I am trying to determine whether my response count data are too overdispersed for a (brms) Bayesian poisson model. I constructed a poisson-generated response variable with low and high levels of noise/dispersion, and I ran negative binomial models:
library(data.table) library(brms) set.seed(72) dt=data.table(predictor=rpois(60,lambda=15)) hist(dt[,predictor],breaks=10) dt[,response:=predictor+round(rnorm(nrow(dt),0,sd=1))] hist(dt[,response],breaks=10) dt[,response_overdisp:=abs(predictor+round(rnorm(nrow(dt),0,sd=10)))] hist(dt[,response_overdisp],breaks=10) bm0.nb=brm(response~predictor,dt,family="negbinomial") bm0.over.nb=brm(response_overdisp~predictor,dt,family="negbinomial") There is already a similar (unanswered) question, but related to how to do it in JAGS.

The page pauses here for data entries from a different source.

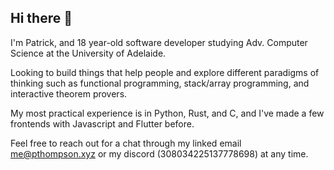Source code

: ## Hi there 👋

I'm Patrick, and 18 year-old software developer studying Adv. Computer Science at the University of Adelaide. 

Looking to build things that help people and explore different paradigms of thinking such as functional programming, stack/array programming, and interactive theorem provers.

My most practical experience is in Python, Rust, and C, and I've made a few frontends with Javascript and Flutter before.

Feel free to reach out for a chat through my linked email me@pthompson.xyz or my discord (308034225137778698) at any time.
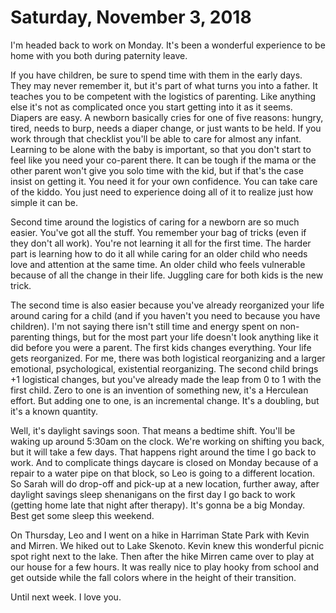 # Saturday, November 3, 2018

I'm headed back to work on Monday. It's been a wonderful experience to be home with you both during paternity leave. 

If you have children, be sure to spend time with them in the early days. They may never remember it, but it's part of what turns you into a father. It teaches you to be competent with the logistics of parenting. Like anything else it's not as complicated once you start getting into it as it seems. Diapers are easy. A newborn basically cries for one of five reasons: hungry, tired, needs to burp, needs a diaper change, or just wants to be held. If you work through that checklist you'll be able to care for almost any infant. Learning to be alone with the baby is important, so that you don't start to feel like you need your co-parent there. It can be tough if the mama or the other parent won't give you solo time with the kid, but if that's the case insist on getting it. You need it for your own confidence. You can take care of the kiddo. You just need to experience doing all of it to realize just how simple it can be. 

Second time around the logistics of caring for a newborn are so much easier. You've got all the stuff. You remember your bag of tricks (even if they don't all work). You're not learning it all for the first time. The harder part is learning how to do it all while caring for an older child who needs love and attention at the same time. An older child who feels vulnerable because of all the change in their life. Juggling care for both kids is the new trick. 

The second time is also easier because you've already reorganized your life around caring for a child (and if you haven't you need to because you have children). I'm not saying there isn't still time and energy spent on non-parenting things, but for the most part your life doesn't look anything like it did before you were a parent. The first kids changes everything. Your life gets reorganized. For me, there was both logistical reorganizing and a larger emotional, psychological, existential reorganizing. The second child brings +1 logistical changes, but you've already made the leap from 0 to 1 with the first child. Zero to one is an invention of something new, it's a Herculean effort. But adding one to one, is an incremental change. It's a doubling, but it's a known quantity. 

Well, it's daylight savings soon. That means a bedtime shift. You'll be waking up around 5:30am on the clock. We're working on shifting you back, but it will take a few days. That happens right around the time I go back to work. And to complicate things daycare is closed on Monday because of a repair to a water pipe on that block, so Leo is going to a different location. So Sarah will do drop-off and pick-up at a new location, further away, after daylight savings sleep shenanigans on the first day I go back to work (getting home late that night after therapy). It's gonna be a big Monday. Best get some sleep this weekend. 

On Thursday, Leo and I went on a hike in Harriman State Park with Kevin and Mirren. We hiked out to Lake Skenoto. Kevin knew this wonderful picnic spot right next to the lake. Then after the hike Mirren came over to play at our house for a few hours. It was really nice to play hooky from school and get outside while the fall colors where in the height of their transition. 

Until next week. I love you.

I saw the advice of the author of the brms package to compare the poisson model against one that includes an observation-level random effect on GitHub based on information criteria, but that seems like an indirect indication of over-dispersion.
So I was wondering whether there are other approaches to get more direct evidence about the overdispersion for bayesian models, using the posterior samples of the estimated shape parameter (which, I thought, could be equivalent to what dHARMA does)?
What I tried so far is to extract the predicted means and the shape parameter posterior distribution, compute the dispersion parameter, plot it, and test the probability that it is greater than 1:
model0=bm0.nb #different models can be tested shape_post=posterior_samples(model0)$shape means_post=rowMeans(posterior_predict(model0)) dispersion_post=1+means_post/shape_post hist(dispersion_post,xlim=c(0.9,max(dispersion_post))) abline(v=1,col="red") hypothesis(model0,paste("1+",mean(means_post),"/shape>1",sep=""),class=NULL) It turns that since the dispersion parameter has a lower bound at 1, and can only be greater, I always find that its credible interval is above 1. I understand that if I set a different threshold level for the dispersion parameter (say, 1.2), I could determine overdispersion based on that, but I found no consensus threshold value for that, and other dispersion tests seem to simulate or compute dispersion parameters that can go below 1. So I did not post this as an answer because it is not satisfactory yet.